▸ **Problem statement**:
Where does the word "among" occur in the data below? Copy each line that holds it.

(Excerpts from a dataset)

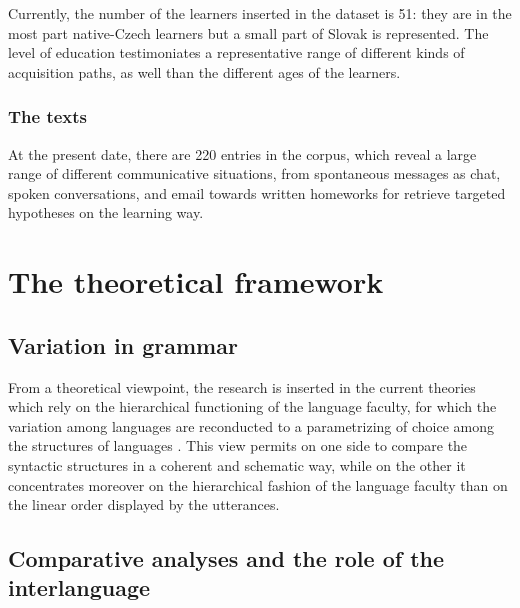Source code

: \documentclass[a4paper,twoside,11pt,chapterprefix=true,listof=totocnumbered,bibliography=totocnumbered]{scrbook}
\theoremstyle{definition}
\theoremstyle{definition}
\theoremstyle{definition}
\theoremstyle{remark}
\begin{document}
Currently, the number of the learners inserted in the dataset is 51:
they are in the most part native-Czech learners but a small part of
Slovak is represented. The level of education testimoniates a
representative range of different kinds of acquisition paths, as well
than the different ages of the learners.

\subsubsection{The texts}\label{the-texts}

At the present date, there are 220 entries in the corpus, which reveal a
large range of different communicative situations, from spontaneous
messages as chat, spoken conversations, and email towards written
homeworks for retrieve targeted hypotheses on the learning way.

\section{The theoretical framework}\label{the-theoretical-framework}

\subsection{Variation in grammar}\label{variation-in-grammar}

From a theoretical viewpoint, the research is inserted in the current
theories which rely on the hierarchical functioning of the language
faculty, for which the variation among languages are reconducted to a
parametrizing of choice among the structures of languages
\citep[\citet{chomsky1998}, \citet{chomsky2013}, \citet{chomsky2015},
\citet{adger2011}, \citet{rizzi2013}]{chomsky1995}. This view permits on
one side to compare the syntactic structures in a coherent and schematic
way, while on the other it concentrates moreover on the hierarchical
fashion of the language faculty than on the linear order displayed by
the utterances.

\subsection{Comparative analyses and the role of the
interlanguage}\label{comparative-analyses-and-the-role-of-the-interlanguage}
\end{document}
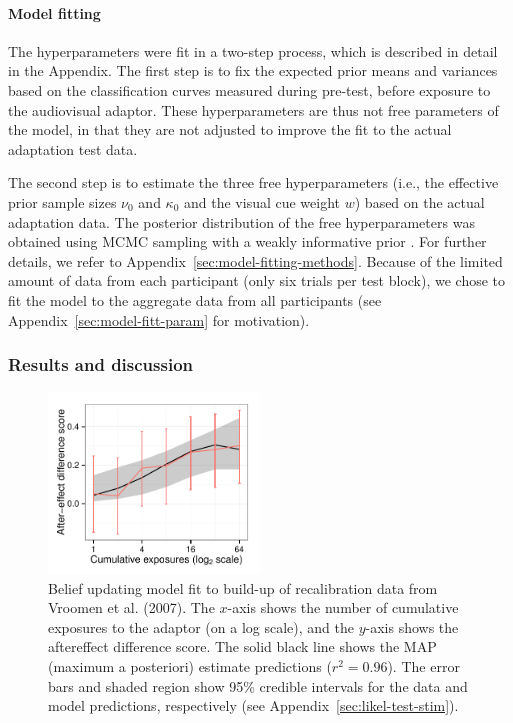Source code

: \paragraph{Model fitting}
\label{sec:free-parameters}

The hyperparameters were fit in a two-step process, which is described in detail in the Appendix.  %
The first step is to fix the expected prior means and variances based on the classification curves measured during pre-test, before exposure to the audiovisual adaptor.  These hyperparameters are thus not free parameters of the model, in that they are not adjusted to improve the fit to the actual adaptation test data.

The second step is to estimate the three free hyperparameters (i.e., the effective prior sample sizes $\nu_0$ and $\kappa_0$ and the visual cue weight $w$) based on the actual adaptation data. The posterior distribution of the free hyperparameters was obtained using MCMC sampling with a weakly informative prior \autocite[to ensure a proper posterior,][]{Gelman2003}. For further details, we refer to Appendix~\ref{sec:model-fitting-methods}.
Because of the limited amount of data from each participant (only six trials per test block), we chose to fit the model to the aggregate data from all participants (see Appendix~\ref{sec:model-fitt-param} for motivation).

\subsubsection{Results and discussion}
\label{sec:results}

\begin{figure}[htb]
  \centering
  \includegraphics[width=0.5\textwidth]{figure/vroomen-recal-ae-fits-first-64.pdf}
  \caption{Belief updating model fit to build-up of recalibration data from Vroomen et al. (2007).  The $x$-axis shows the number of cumulative exposures to the adaptor (on a log scale), and the $y$-axis shows the aftereffect difference score.  The solid black line shows the MAP (maximum a posteriori) estimate predictions ($r^2=0.96$). The error bars and shaded region show 95\% credible intervals for the data and model predictions, respectively (see Appendix~\ref{sec:likel-test-stim}). }
  \label{fig:recal-buildup-preds}
\end{figure}

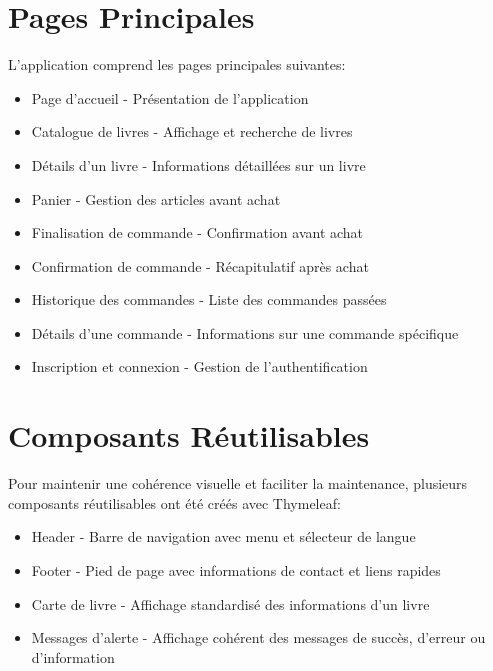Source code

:\documentclass[12pt,a4paper]{report}
\begin{document}
\section{Pages Principales}
L'application comprend les pages principales suivantes:

\begin{itemize}
    \item Page d'accueil - Présentation de l'application
    \item Catalogue de livres - Affichage et recherche de livres
    \item Détails d'un livre - Informations détaillées sur un livre
    \item Panier - Gestion des articles avant achat
    \item Finalisation de commande - Confirmation avant achat
    \item Confirmation de commande - Récapitulatif après achat
    \item Historique des commandes - Liste des commandes passées
    \item Détails d'une commande - Informations sur une commande spécifique
    \item Inscription et connexion - Gestion de l'authentification
\end{itemize}

\section{Composants Réutilisables}
Pour maintenir une cohérence visuelle et faciliter la maintenance, plusieurs composants réutilisables ont été créés avec Thymeleaf:

\begin{itemize}
    \item Header - Barre de navigation avec menu et sélecteur de langue
    \item Footer - Pied de page avec informations de contact et liens rapides
    \item Carte de livre - Affichage standardisé des informations d'un livre
    \item Messages d'alerte - Affichage cohérent des messages de succès, d'erreur ou d'information
\end{itemize}
\end{document}

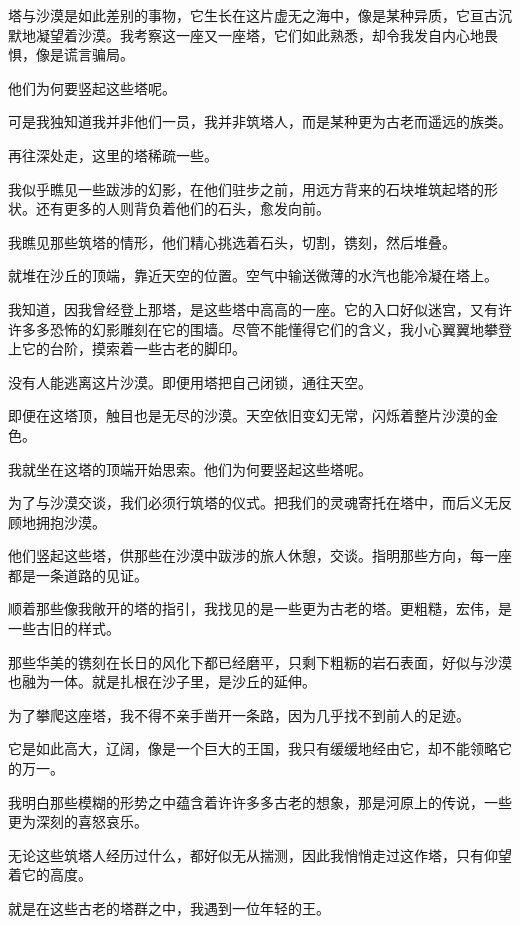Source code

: \documentclass[UTF8]{article}
\begin{document}
\par 塔与沙漠是如此差别的事物，它生长在这片虚无之海中，像是某种异质，它亘古沉默地凝望着沙漠。我考察这一座又一座塔，它们如此熟悉，却令我发自内心地畏惧，像是谎言骗局。
\par 他们为何要竖起这些塔呢。
\par 可是我独知道我并非他们一员，我并非筑塔人，而是某种更为古老而遥远的族类。
\\[0.6cm]
\par 再往深处走，这里的塔稀疏一些。
\par 我似乎瞧见一些跋涉的幻影，在他们驻步之前，用远方背来的石块堆筑起塔的形状。还有更多的人则背负着他们的石头，愈发向前。
\par 我瞧见那些筑塔的情形，他们精心挑选着石头，切割，镌刻，然后堆叠。
\par 就堆在沙丘的顶端，靠近天空的位置。空气中输送微薄的水汽也能冷凝在塔上。
\par 我知道，因我曾经登上那塔，是这些塔中高高的一座。它的入口好似迷宫，又有许许多多恐怖的幻影雕刻在它的围墙。尽管不能懂得它们的含义，我小心翼翼地攀登上它的台阶，摸索着一些古老的脚印。
\par 没有人能逃离这片沙漠。即便用塔把自己闭锁，通往天空。
\par 即便在这塔顶，触目也是无尽的沙漠。天空依旧变幻无常，闪烁着整片沙漠的金色。
\par 我就坐在这塔的顶端开始思索。他们为何要竖起这些塔呢。
\par 为了与沙漠交谈，我们必须行筑塔的仪式。把我们的灵魂寄托在塔中，而后义无反顾地拥抱沙漠。
\par 他们竖起这些塔，供那些在沙漠中跋涉的旅人休憩，交谈。指明那些方向，每一座都是一条道路的见证。
\\[0.6cm]
\par 顺着那些像我敞开的塔的指引，我找见的是一些更为古老的塔。更粗糙，宏伟，是一些古旧的样式。
\par 那些华美的镌刻在长日的风化下都已经磨平，只剩下粗粝的岩石表面，好似与沙漠也融为一体。就是扎根在沙子里，是沙丘的延伸。
\par 为了攀爬这座塔，我不得不亲手凿开一条路，因为几乎找不到前人的足迹。
\par 它是如此高大，辽阔，像是一个巨大的王国，我只有缓缓地经由它，却不能领略它的万一。
\par 我明白那些模糊的形势之中蕴含着许许多多古老的想象，那是河原上的传说，一些更为深刻的喜怒哀乐。
\par 无论这些筑塔人经历过什么，都好似无从揣测，因此我悄悄走过这作塔，只有仰望着它的高度。
\par 就是在这些古老的塔群之中，我遇到一位年轻的王。
\end{document}

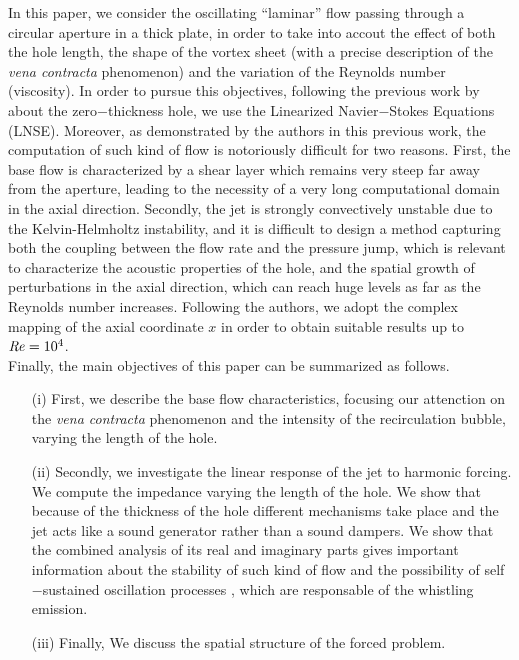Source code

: \documentclass{jfm}
\begin{document}
In this paper, we consider the oscillating ``laminar'' flow passing through a circular aperture in a thick plate, in order to take into accout the effect of both the hole length, the shape of the vortex sheet (with a precise description of the {\em vena contracta} phenomenon) and the variation of the Reynolds number (viscosity). In order to pursue this objectives, following the previous work by \citet{fabre2018} about the zero$-$thickness hole, we use the Linearized Navier$-$Stokes Equations (LNSE). Moreover, as demonstrated by the authors in this previous work, the computation of such kind of flow is notoriously difficult for two reasons. First, the base flow is characterized by a shear layer which remains very steep far away from the aperture, leading to the necessity of a very long computational domain in the axial direction. Secondly, the jet is strongly convectively unstable due to the Kelvin-Helmholtz instability, and it is difficult to design a method capturing both the coupling between the flow rate and the pressure jump, which is relevant to characterize the acoustic properties of the hole, and the spatial growth of perturbations in the axial direction, which can reach huge levels as far as the Reynolds number increases. Following the authors, we adopt the complex mapping of the axial coordinate $x$ in order to obtain suitable results up to $\mbox{\textit{Re}} = 10^4$.\\

Finally, the main objectives of this paper can be summarized as follows.

\begin{itemize}
\item[(i)] First, we describe the base flow characteristics, focusing our attenction on the {\em vena contracta} phenomenon and the intensity of the recirculation bubble, varying the length of the hole.
 
 \item[(ii)]  Secondly, we investigate the linear response of the jet to harmonic forcing. We compute the impedance varying the length of the hole. We show that because of the thickness of the hole different mechanisms take place and the jet acts like a sound generator rather than a sound dampers. We show that the combined analysis of its real and imaginary parts gives important information about the stability of such kind of flow and the possibility of self$-$sustained oscillation processes \citep{howe1997influence}, which are responsable of the whistling emission. 

\item [(iii)] Finally, We discuss the spatial structure of the forced problem.
\end{itemize}
\end{document}
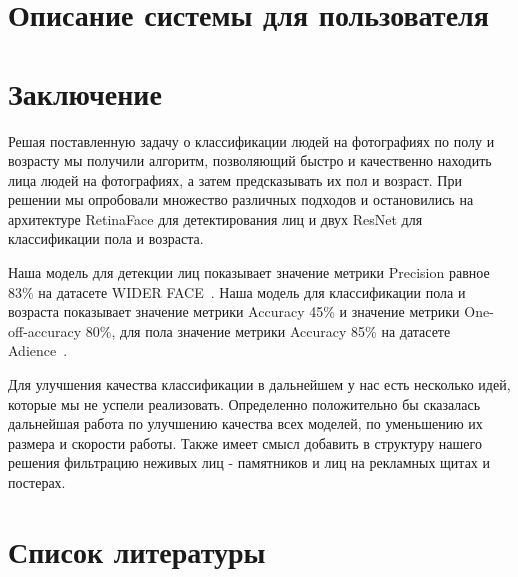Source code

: \documentclass[a4paper,14pt]{extarticle}
\begin{document}
    \section{Описание системы для пользователя}\label{sec:описание-системы-для-пользователя}
    
    \newpage

    \section{Заключение}\label{sec:выводы}
    Решая поставленную задачу о классификации людей на фотографиях по полу и возрасту мы получили алгоритм,
    позволяющий быстро и качественно находить лица людей на фотографиях, а затем предсказывать их пол и возраст.
    При решении мы опробовали множество различных подходов и остановились на архитектуре RetinaFace для детектирования лиц
    и двух ResNet для классификации пола и возраста.
    \par Наша модель для детекции лиц показывает значение метрики Precision равное 83\% на датасете WIDER FACE~\cite{wider}.
    Наша модель для классификации пола и возраста показывает значение метрики Accuracy 45\% и
    значение метрики One-off-accuracy 80\%, для пола значение метрики Accuracy 85\% на датасете Adience~\cite{adience}.
    \par Для улучшения качества классификации в дальнейшем у нас есть несколько идей, которые мы не успели реализовать.
    Определенно положительно бы сказалась дальнейшая работа по улучшению качества всех моделей, по уменьшению их размера и скорости работы.
    Также имеет смысл добавить в структуру нашего решения фильтрацию неживых лиц - памятников и лиц на рекламных щитах и постерах.
    \newpage

    \section{Список литературы}\label{sec:список-литературы}
    
\end{document}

▸ **Result**:
faculty, for which the variation among languages are reconducted to a
parametrizing of choice among the structures of languages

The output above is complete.